Results: We classified patients as: SMEI/SMEB = 55; GEFS+= 26; and other phenotypes = 51. SCN1A analysis by dHPLC/sequencing revealed 40 mutations in 37 SMEI/SMEB (67%) and 3 GEFS+ (11.5%) probands. MLPA showed genomic deletions in 2 of 18 SMEI/SMEB. Most mutations were de novo (82%). SMEB patients carrying mutations (8) were more likely to have missense mutations (62.5%), conversely SMEI patients (31) had more truncating, splice site or genomic alterations (64.5%). SMEI/SMEB with truncating, splice site or genomic alterations had a significantly earlier age of onset of FS compared to those with missense mutations and without mutations (p = 0.00007, ANOVA test). None of the remaining patients with seizures precipitated by fever carried SCN1A mutations.

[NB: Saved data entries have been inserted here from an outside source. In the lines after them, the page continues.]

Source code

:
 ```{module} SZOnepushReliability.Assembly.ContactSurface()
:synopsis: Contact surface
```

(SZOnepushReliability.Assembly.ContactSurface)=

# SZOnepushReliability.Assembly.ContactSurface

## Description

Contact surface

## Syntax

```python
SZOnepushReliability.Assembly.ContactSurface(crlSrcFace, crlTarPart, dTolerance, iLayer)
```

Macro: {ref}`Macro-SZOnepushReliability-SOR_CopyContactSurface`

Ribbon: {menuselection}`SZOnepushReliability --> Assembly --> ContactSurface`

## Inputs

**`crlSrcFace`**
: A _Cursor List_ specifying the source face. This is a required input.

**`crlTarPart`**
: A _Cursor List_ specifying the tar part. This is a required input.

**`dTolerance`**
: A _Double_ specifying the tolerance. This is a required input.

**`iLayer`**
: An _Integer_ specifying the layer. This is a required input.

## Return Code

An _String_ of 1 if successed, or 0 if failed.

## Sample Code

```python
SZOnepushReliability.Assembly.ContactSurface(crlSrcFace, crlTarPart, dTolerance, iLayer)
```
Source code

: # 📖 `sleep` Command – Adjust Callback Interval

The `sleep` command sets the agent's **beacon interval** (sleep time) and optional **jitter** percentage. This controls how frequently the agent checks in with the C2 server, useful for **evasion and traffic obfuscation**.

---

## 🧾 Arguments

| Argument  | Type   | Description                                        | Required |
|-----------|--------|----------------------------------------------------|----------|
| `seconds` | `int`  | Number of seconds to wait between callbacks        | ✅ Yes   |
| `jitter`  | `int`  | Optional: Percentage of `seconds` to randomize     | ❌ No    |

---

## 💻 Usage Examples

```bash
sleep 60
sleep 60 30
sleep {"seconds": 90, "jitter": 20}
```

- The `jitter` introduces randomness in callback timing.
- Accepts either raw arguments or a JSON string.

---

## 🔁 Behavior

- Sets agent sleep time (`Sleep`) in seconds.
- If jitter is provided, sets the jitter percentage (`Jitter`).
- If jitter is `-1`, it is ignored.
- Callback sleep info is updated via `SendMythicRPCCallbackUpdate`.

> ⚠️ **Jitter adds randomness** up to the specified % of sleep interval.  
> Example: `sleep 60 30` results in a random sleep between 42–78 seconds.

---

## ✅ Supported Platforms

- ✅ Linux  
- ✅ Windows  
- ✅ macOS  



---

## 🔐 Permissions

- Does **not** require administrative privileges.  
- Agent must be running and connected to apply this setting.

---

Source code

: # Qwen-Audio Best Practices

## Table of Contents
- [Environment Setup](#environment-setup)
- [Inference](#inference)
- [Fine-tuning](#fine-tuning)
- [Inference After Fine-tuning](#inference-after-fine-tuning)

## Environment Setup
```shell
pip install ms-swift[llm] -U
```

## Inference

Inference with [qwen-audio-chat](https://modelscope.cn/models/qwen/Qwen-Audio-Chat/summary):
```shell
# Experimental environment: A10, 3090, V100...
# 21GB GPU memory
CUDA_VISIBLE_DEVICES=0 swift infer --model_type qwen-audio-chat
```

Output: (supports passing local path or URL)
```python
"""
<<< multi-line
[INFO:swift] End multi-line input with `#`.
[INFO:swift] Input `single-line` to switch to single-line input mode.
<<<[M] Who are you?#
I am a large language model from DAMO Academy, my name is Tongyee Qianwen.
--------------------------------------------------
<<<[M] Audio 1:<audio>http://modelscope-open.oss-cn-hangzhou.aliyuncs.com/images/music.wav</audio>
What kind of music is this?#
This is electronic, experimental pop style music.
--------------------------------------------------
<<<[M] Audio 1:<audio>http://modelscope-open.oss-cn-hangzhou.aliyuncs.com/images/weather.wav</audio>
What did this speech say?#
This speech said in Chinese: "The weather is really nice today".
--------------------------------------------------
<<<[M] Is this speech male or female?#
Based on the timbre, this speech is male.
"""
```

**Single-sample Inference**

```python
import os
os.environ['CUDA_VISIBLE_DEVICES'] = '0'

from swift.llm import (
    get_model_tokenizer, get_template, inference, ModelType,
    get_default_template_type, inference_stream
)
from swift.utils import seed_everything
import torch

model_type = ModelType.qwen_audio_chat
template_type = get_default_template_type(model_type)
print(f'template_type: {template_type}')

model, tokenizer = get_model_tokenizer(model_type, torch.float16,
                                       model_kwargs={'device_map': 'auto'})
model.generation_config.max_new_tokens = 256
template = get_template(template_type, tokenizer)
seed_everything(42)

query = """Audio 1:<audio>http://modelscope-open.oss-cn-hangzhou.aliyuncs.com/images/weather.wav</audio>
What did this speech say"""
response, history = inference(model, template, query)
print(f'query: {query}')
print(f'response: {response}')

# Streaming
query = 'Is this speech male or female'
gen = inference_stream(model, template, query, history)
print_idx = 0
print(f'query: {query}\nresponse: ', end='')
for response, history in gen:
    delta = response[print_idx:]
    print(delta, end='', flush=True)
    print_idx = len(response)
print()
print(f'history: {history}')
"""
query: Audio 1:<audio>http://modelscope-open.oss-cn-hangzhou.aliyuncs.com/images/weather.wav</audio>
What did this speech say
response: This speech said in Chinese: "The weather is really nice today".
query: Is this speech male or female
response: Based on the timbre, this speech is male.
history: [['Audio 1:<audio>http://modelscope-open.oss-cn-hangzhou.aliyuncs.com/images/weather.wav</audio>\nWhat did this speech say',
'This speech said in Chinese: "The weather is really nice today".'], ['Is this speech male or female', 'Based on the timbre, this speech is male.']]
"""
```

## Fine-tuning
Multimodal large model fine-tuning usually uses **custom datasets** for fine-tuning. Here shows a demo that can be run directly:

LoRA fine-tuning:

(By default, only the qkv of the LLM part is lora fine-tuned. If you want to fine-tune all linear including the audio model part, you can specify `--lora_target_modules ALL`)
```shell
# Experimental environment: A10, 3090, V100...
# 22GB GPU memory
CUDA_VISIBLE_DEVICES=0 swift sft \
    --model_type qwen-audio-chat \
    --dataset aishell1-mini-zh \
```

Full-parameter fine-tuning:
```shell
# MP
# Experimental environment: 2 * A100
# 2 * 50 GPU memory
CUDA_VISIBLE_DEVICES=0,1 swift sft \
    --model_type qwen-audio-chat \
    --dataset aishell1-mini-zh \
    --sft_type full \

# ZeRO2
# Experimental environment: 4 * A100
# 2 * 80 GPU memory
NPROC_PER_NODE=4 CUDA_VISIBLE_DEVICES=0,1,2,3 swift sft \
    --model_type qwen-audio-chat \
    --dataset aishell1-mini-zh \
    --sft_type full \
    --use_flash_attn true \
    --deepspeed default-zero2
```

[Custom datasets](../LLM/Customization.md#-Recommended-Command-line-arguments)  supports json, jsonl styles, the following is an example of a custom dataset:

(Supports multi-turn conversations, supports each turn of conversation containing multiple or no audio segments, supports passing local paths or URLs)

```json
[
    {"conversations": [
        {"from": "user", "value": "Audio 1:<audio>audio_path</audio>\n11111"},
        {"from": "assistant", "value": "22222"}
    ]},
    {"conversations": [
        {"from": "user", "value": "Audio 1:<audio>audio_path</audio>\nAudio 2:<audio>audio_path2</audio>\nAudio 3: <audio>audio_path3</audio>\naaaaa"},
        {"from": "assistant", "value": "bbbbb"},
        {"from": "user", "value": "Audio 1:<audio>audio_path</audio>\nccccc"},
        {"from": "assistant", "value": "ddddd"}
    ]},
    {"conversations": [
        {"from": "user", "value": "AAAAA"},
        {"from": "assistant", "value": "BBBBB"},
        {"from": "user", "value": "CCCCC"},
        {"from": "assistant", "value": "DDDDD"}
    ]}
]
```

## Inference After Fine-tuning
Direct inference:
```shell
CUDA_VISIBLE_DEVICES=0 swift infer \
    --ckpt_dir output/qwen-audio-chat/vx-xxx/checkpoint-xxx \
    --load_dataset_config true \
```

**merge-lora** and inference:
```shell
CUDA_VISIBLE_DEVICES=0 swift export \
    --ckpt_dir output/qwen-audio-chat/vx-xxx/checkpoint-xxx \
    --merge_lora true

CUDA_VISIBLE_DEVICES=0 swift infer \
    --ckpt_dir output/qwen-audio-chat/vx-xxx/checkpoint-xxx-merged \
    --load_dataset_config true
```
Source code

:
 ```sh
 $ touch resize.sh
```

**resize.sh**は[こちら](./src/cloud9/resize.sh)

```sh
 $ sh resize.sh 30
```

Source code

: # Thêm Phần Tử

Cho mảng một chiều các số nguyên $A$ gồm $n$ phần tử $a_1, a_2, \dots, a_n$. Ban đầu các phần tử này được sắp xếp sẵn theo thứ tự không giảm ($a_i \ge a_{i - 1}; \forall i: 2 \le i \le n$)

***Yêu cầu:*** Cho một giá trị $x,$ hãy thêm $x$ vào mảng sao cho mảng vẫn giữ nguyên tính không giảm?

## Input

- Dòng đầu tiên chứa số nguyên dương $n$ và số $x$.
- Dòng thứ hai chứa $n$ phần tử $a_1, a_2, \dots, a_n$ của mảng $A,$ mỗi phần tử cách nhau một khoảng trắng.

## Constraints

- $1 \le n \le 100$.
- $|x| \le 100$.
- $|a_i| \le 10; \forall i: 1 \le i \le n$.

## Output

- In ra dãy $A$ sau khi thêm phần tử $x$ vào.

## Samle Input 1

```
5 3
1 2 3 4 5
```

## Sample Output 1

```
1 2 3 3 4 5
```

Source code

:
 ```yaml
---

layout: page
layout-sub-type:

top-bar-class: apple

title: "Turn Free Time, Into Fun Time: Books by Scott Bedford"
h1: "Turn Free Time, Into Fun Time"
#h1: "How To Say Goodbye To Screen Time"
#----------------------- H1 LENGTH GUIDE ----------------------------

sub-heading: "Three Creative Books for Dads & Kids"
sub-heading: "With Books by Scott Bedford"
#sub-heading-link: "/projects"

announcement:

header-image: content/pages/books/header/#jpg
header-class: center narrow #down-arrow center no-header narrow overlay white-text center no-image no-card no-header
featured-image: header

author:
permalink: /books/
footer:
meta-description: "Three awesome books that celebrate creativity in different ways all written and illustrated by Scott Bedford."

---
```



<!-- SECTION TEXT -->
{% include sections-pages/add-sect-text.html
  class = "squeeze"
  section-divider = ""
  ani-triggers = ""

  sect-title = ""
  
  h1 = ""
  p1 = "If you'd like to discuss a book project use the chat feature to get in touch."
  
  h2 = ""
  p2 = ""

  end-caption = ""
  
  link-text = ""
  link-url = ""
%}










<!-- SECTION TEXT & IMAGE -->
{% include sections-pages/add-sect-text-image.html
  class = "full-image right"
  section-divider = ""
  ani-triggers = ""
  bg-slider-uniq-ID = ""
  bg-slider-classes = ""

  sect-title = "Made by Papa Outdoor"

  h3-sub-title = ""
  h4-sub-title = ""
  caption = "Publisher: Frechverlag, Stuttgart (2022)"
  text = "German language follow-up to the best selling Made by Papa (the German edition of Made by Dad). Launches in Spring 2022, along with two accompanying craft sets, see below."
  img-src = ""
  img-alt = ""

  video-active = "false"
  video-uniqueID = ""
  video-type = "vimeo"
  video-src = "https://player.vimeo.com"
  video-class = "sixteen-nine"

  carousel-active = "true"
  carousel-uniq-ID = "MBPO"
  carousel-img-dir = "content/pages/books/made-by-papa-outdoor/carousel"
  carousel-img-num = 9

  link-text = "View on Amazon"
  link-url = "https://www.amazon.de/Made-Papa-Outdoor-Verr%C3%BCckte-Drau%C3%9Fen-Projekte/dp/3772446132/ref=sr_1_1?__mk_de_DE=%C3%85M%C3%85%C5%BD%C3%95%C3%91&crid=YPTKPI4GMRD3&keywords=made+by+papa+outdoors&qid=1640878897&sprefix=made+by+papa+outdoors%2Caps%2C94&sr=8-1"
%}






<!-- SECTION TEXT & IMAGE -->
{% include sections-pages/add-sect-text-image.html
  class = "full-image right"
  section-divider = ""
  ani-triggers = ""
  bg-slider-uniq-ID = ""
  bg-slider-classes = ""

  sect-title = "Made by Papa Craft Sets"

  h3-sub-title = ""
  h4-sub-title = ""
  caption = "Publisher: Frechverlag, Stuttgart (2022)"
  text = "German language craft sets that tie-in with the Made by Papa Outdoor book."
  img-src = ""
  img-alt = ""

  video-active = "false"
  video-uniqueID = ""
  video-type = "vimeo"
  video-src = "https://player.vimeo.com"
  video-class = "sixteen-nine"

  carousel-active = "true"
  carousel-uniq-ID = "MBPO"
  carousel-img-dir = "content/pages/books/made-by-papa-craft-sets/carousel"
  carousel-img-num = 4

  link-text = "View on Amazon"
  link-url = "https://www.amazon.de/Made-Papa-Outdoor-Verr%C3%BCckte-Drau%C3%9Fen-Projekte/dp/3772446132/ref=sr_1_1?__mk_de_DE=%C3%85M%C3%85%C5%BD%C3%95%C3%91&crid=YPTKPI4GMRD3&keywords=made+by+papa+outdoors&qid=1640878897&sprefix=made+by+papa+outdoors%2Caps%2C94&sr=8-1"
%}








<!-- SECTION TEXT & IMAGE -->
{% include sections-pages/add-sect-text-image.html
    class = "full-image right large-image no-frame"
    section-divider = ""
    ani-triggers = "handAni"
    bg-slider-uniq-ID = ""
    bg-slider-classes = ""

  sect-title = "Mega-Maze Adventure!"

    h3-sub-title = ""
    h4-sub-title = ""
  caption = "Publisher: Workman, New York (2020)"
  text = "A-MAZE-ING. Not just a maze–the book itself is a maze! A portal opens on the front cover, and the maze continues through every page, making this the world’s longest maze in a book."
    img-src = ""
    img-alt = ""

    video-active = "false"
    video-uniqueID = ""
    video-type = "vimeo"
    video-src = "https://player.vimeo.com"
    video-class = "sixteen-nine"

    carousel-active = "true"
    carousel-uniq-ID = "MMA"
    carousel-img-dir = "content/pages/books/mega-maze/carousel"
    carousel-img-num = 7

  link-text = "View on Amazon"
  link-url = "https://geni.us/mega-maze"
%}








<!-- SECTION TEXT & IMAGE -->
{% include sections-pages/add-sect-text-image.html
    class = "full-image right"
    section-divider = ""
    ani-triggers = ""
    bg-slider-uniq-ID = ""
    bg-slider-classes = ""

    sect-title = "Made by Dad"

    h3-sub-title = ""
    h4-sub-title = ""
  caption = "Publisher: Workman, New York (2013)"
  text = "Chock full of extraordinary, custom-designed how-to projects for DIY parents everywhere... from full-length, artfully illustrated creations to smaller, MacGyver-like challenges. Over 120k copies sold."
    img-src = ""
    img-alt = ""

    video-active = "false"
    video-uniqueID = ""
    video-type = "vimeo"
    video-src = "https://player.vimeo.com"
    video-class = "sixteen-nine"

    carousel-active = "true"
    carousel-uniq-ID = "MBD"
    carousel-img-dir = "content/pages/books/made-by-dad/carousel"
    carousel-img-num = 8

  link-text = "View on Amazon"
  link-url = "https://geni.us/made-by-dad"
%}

Conclusion: We obtained a frequency of 71%SCN1A abnormalities in SMEI/SMEB and of 11.5% in GEFS+ probands. MLPA complements DNA sequencing of SCN1A increasing the mutation detection rate. SMEI/SMEB with truncating, splice site or genomic alterations had a significantly earlier age of onset of FS. This study confirms the high sensitivity of SCN1A for SMEI/SMEB phenotypes.